That is a philosophical point. What does it mean to say an "number"
is accurate? It means "does it reflect the value it stands for?"

Ints can get values bang on. doubles often cannot.

Further, I don't believe the results of floating point operations are
guaranteed to be precisely correct to the bit -- e.g. presuming
infinite accuracy, then rounded.

Newbies are the ones puzzled by this. I think it easiest to explain
that floating point always has some fuzz. When they get older they
can learn the full truth.

Dale King · Aug 4, 2003

Roedy Green said:
That is a philosophical point. What does it mean to say an "number"
is accurate? It means "does it reflect the value it stands for?"

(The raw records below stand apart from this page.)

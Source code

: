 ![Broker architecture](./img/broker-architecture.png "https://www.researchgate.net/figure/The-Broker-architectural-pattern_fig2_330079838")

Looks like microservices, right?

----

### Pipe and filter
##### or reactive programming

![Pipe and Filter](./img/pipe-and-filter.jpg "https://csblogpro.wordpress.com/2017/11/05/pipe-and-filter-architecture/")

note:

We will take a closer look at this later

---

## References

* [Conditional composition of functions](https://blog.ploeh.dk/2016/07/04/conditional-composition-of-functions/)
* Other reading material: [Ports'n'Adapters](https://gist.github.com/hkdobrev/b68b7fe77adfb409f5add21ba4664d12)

And floating point fits that defintion. There are a precise finite subset of
the real numbers that are represented in floating point and the encodings of
those values do reflect the values they stand for.

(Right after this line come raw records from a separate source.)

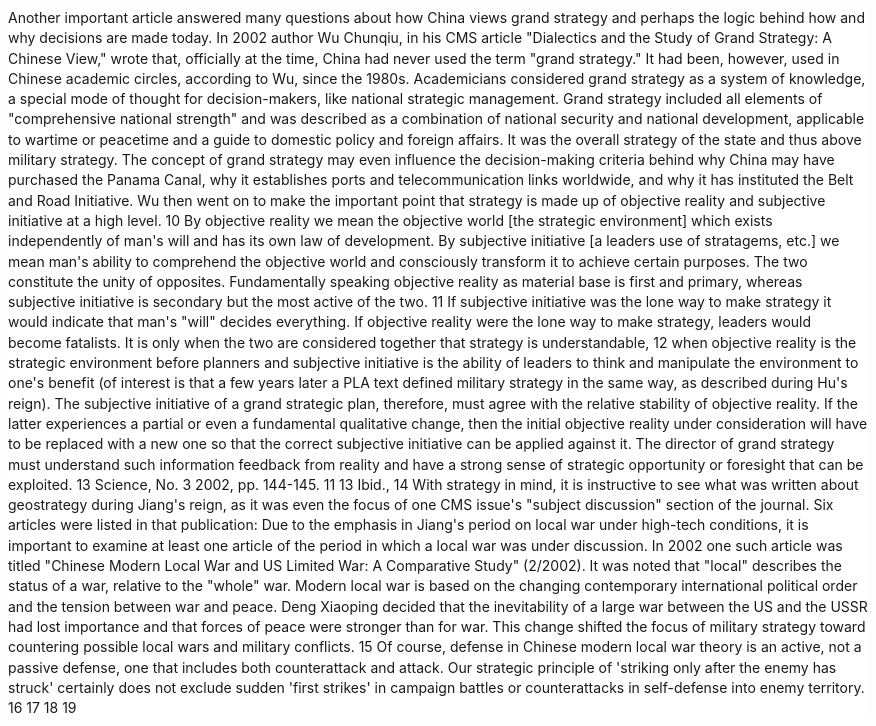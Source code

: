 Another important article answered many questions about how China views grand strategy and perhaps the logic behind how and why decisions are made today. In 2002 author Wu Chunqiu, in his CMS article "Dialectics and the Study of Grand Strategy: A Chinese View," wrote that, officially at the time, China had never used the term "grand strategy." It had been, however, used in Chinese academic circles, according to Wu, since the 1980s. Academicians considered grand strategy as a system of knowledge, a special mode of thought for decision-makers, like national strategic management. Grand strategy included all elements of "comprehensive national strength" and was described as a combination of national security and national development, applicable to wartime or peacetime and a guide to domestic policy and foreign affairs. It was the overall strategy of the state and thus above military strategy. The concept of grand strategy may even influence the decision-making criteria behind why China may have purchased the Panama Canal, why it establishes ports and telecommunication links worldwide, and why it has instituted the Belt and Road Initiative.
Wu then went on to make the important point that strategy is made up of objective reality and subjective initiative at a high level. 
10
By objective reality we mean the objective world [the strategic environment] which exists independently of man's will and has its own law of development. By subjective initiative [a leaders use of stratagems, etc.] we mean man's ability to comprehend the objective world and consciously transform it to achieve certain purposes. The two constitute the unity of opposites. Fundamentally speaking objective reality as material base is first and primary, whereas subjective initiative is secondary but the most active of the two. 11
If subjective initiative was the lone way to make strategy it would indicate that man's "will" decides everything. If objective reality were the lone way to make strategy, leaders would become fatalists. It is only when the two are considered together that strategy is understandable, 12 when objective reality is the strategic environment before planners and subjective initiative is the ability of leaders to think and manipulate the environment to one's benefit (of interest is that a few years later a PLA text defined military strategy in the same way, as described during Hu's reign).
The subjective initiative of a grand strategic plan, therefore, must agree with the relative stability of objective reality. If the latter experiences a partial or even a fundamental qualitative change, then the initial objective reality under consideration will have to be replaced with a new one so that the correct subjective initiative can be applied against it. The director of grand strategy must understand such information feedback from reality and have a strong sense of strategic opportunity or foresight that can be exploited. 
13
Science, No. 3 2002, pp. 144-145. 11
13 Ibid.,
14
With strategy in mind, it is instructive to see what was written about geostrategy during Jiang's reign, as it was even the focus of one CMS issue's "subject discussion" section of the journal. Six articles were listed in that publication: Due to the emphasis in Jiang's period on local war under high-tech conditions, it is important to examine at least one article of the period in which a local war was under discussion. In 2002 one such article was titled "Chinese Modern Local War and US Limited War: A Comparative Study" (2/2002). It was noted that "local" describes the status of a war, relative to the "whole" war. Modern local war is based on the changing contemporary international political order and the tension between war and peace. Deng Xiaoping decided that the inevitability of a large war between the US and the USSR had lost importance and that forces of peace were stronger than for war. This change shifted the focus of military strategy toward countering possible local wars and military conflicts. 
15
Of course, defense in Chinese modern local war theory is an active, not a passive defense, one that includes both counterattack and attack. Our strategic principle of 'striking only after the enemy has struck' certainly does not exclude sudden 'first strikes' in campaign battles or counterattacks in self-defense into enemy territory. 
16
17
18
19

Ints can get values bang on. doubles often cannot.

That is not true. Ints can only get integers, just as doubles can only get
certain values. Both pick some finite subset of the set of real numbers. The
only difference is that the set chosen for floating point are not evenly
spaced. The distribution is more concentrated around zero and more sparse as
the values get larger. There is nothing imprecise about the operations.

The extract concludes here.